### Problem description
Go through the listing below and return each line that includes "故成此症".

### Working data
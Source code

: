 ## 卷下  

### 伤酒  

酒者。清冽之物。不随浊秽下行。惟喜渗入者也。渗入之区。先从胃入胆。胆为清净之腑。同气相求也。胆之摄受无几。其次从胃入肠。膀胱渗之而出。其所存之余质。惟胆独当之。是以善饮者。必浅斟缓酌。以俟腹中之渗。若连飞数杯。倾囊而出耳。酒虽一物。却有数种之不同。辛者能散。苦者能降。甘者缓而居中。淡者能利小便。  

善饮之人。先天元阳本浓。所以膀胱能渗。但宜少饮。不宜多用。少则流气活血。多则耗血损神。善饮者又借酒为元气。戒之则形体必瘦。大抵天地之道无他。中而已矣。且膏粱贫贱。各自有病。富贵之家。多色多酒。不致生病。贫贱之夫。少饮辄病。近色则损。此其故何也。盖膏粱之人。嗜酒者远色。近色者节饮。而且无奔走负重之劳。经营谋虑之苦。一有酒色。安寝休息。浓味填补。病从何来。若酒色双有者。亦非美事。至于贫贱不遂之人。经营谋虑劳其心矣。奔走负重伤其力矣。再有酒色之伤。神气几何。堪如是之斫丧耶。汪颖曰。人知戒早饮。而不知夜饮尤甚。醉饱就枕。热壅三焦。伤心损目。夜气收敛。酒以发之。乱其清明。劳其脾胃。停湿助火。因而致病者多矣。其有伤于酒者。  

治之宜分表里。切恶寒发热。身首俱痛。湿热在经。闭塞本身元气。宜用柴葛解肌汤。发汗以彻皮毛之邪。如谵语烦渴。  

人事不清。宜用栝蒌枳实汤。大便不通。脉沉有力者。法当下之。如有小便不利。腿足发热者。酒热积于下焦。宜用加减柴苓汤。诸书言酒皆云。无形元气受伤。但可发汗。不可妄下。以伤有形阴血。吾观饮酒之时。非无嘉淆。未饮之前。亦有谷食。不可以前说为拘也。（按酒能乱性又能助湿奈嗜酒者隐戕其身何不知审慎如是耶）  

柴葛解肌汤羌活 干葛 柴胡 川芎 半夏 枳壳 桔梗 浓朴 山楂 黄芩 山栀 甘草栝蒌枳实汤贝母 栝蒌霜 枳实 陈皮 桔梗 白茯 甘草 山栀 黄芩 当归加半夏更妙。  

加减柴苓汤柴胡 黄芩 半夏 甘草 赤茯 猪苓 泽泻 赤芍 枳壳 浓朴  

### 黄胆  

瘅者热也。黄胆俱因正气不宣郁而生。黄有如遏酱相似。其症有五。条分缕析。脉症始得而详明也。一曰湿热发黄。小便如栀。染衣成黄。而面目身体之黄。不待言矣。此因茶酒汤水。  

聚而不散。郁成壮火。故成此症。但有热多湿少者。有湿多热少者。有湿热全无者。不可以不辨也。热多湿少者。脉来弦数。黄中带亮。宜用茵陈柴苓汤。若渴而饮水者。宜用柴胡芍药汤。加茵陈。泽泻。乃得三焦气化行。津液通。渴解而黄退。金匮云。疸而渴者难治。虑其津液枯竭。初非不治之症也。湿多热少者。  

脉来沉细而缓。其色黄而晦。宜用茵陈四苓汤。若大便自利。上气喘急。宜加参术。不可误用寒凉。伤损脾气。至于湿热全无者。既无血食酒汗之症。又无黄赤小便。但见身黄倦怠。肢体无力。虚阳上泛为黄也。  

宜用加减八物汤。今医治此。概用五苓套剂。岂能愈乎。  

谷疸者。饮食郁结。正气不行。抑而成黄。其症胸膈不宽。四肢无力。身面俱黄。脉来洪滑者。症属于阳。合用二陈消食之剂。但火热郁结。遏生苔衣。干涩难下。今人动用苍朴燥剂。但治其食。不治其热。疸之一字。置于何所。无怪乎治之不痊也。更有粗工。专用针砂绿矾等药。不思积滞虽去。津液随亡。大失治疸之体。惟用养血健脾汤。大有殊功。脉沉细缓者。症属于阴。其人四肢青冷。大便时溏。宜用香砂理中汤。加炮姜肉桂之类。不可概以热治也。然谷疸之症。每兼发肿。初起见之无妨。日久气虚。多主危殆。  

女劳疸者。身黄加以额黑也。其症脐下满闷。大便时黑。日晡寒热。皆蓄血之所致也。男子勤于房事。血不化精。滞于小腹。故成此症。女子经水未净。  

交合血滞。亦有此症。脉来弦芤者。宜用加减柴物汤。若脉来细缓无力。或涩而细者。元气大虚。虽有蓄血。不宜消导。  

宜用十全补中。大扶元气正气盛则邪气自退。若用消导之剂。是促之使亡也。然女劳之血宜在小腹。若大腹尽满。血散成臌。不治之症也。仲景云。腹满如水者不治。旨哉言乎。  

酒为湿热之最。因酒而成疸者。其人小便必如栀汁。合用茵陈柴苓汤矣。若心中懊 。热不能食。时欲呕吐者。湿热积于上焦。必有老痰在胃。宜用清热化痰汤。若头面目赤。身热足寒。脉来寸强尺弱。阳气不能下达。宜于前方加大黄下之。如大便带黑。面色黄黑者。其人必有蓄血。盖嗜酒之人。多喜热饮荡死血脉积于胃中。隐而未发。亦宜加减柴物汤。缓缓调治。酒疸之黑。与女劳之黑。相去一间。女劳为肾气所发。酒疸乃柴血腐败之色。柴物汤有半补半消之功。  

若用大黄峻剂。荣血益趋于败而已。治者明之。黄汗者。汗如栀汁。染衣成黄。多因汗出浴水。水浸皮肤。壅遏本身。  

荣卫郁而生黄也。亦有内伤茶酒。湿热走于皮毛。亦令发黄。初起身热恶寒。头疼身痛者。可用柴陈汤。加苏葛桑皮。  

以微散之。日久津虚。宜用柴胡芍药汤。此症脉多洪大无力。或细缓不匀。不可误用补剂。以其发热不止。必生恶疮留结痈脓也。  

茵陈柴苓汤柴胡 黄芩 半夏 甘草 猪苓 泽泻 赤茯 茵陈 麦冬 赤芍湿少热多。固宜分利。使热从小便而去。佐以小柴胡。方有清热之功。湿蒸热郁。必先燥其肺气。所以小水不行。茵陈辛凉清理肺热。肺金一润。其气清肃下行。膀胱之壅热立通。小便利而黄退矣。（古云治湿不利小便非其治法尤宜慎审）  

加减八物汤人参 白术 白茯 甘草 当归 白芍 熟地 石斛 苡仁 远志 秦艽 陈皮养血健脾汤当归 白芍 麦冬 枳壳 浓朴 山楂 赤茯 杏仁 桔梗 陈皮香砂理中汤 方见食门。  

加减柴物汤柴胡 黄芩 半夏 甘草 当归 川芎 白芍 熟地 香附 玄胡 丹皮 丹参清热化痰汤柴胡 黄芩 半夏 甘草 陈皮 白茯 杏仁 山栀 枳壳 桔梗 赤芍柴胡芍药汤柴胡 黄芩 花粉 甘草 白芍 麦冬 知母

### The completed task
聚而不散。郁成壮火。故成此症。但有热多湿少者。有湿多热少者。有湿热全无者。不可以不辨也。热多湿少者。脉来弦数。黄中带亮。宜用茵陈柴苓汤。若渴而饮水者。宜用柴胡芍药汤。加茵陈。泽泻。乃得三焦气化行。津液通。渴解而黄退。金匮云。疸而渴者难治。虑其津液枯竭。初非不治之症也。湿多热少者。  
女劳疸者。身黄加以额黑也。其症脐下满闷。大便时黑。日晡寒热。皆蓄血之所致也。男子勤于房事。血不化精。滞于小腹。故成此症。女子经水未净。  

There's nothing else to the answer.